President of the Supreme Court of Chile
- In office May 1963 – 1966
- President: Jorge Alessandri Eduardo Frei Montalva
- Preceded by: Rafael Fontecilla
- Succeeded by: Osvaldo Illanes

Justice of the Supreme Court of Chile
- In office 1948 – 2 June 1966
- President: Gabriel González Videla Carlos Ibáñez del Campo Jorge Alessandri Eduardo Frei Montalva

Personal details
- Education: Pontifical Catholic University of Chile
- Occupation: Lawyer, judge

= Pedro Silva Fernández =

Chilean lawyer and judge

Pedro Silva Fernández was a Chilean lawyer and judge who served as a justice of the Supreme Court of Chile from 1948 to 1966 and as president of the Supreme Court from 1963 to 1966.

Silva was one of the founding members of the Chilean Academy of Social, Political and Moral Sciences when the institution was established as part of the Institute of Chile in 1964. He was one of the academy's first members appointed by the President of the Republic.
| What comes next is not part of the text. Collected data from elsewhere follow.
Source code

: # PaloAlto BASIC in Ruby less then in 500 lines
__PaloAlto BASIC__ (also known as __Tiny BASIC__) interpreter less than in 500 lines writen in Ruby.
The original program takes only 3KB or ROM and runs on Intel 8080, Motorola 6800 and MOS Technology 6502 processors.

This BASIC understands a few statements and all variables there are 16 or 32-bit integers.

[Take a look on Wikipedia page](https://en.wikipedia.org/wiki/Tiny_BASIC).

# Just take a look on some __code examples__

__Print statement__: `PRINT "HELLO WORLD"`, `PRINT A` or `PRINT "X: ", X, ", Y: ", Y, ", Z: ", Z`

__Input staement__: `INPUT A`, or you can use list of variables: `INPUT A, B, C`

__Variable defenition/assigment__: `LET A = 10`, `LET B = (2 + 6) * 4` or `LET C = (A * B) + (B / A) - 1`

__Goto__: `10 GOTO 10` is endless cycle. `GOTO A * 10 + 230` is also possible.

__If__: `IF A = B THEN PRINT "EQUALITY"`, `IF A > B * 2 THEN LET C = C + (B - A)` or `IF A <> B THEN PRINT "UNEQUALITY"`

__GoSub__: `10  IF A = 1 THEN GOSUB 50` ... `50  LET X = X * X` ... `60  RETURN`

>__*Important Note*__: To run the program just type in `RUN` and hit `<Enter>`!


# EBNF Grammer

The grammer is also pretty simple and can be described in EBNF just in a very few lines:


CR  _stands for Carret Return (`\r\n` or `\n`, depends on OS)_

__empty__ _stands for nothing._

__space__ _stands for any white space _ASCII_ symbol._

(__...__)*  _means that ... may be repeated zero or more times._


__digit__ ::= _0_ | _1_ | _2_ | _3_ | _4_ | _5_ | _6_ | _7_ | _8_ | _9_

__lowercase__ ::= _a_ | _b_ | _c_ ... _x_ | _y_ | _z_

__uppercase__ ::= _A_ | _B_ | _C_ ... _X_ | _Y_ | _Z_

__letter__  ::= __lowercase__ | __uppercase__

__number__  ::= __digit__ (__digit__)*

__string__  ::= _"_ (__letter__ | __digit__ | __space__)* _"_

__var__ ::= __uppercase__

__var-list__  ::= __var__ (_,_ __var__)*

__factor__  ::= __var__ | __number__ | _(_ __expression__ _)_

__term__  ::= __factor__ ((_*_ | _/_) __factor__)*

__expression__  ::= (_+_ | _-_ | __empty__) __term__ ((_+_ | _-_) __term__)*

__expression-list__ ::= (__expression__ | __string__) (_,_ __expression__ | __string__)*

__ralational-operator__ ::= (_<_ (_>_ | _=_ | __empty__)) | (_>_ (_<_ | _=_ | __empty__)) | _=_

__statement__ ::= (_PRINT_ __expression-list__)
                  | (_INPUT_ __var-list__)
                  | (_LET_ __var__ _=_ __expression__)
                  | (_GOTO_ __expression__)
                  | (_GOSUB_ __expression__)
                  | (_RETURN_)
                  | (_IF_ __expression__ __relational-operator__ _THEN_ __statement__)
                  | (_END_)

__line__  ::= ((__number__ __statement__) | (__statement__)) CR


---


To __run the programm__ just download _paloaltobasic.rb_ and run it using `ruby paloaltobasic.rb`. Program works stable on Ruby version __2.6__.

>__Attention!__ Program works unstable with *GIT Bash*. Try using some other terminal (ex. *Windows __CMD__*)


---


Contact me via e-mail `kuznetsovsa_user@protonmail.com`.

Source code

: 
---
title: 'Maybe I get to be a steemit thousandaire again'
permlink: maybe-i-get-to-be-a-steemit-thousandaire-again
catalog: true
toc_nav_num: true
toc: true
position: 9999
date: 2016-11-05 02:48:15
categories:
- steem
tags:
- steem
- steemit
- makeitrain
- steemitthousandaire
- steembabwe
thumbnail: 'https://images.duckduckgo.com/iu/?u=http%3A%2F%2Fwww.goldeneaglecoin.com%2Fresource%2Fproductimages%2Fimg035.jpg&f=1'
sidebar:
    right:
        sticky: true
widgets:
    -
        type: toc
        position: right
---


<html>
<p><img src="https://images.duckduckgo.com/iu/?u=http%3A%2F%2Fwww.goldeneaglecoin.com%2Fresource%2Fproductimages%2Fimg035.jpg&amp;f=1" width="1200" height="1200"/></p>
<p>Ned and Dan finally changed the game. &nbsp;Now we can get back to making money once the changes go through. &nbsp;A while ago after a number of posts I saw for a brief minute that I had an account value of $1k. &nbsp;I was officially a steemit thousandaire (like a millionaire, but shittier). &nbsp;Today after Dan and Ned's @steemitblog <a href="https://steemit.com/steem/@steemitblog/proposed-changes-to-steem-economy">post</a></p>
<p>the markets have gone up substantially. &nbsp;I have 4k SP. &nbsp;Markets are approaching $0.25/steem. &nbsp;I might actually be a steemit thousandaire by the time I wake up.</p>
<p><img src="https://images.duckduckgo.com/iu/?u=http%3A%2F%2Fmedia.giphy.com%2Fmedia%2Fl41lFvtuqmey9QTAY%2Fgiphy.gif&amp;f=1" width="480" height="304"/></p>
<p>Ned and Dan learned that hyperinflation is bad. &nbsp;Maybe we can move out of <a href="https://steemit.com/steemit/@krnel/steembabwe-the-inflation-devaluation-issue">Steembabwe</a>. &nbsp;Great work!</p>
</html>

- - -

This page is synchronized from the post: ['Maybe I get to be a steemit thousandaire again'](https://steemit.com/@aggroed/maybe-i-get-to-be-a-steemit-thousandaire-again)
At the academy's inaugural meeting on 2 December 1964, Silva was elected its first president. He held the position until 1967.

Silva also wrote on judicial organisation and jurisprudence. A legislative proposal prepared by him sought to address the problem of contradictory interpretations of the same legal provisions by different chambers of the Supreme Court.

==Early life==
Silva studied law at the Pontifical Catholic University of Chile. He qualified as a lawyer in 1920 and received the university's Tocornal Prize, awarded to the best law student of his graduating class.

During his legal career, Silva regularly contributed to the Revista de Derecho y Jurisprudencia. In 1961, he was appointed an academic member of the Faculty of Legal and Social Sciences of the University of Chile.

==Supreme Court==
Silva was appointed a justice of the Supreme Court of Chile in 1948. Contemporary parliamentary records identify him as a member of the Supreme Court by 1950.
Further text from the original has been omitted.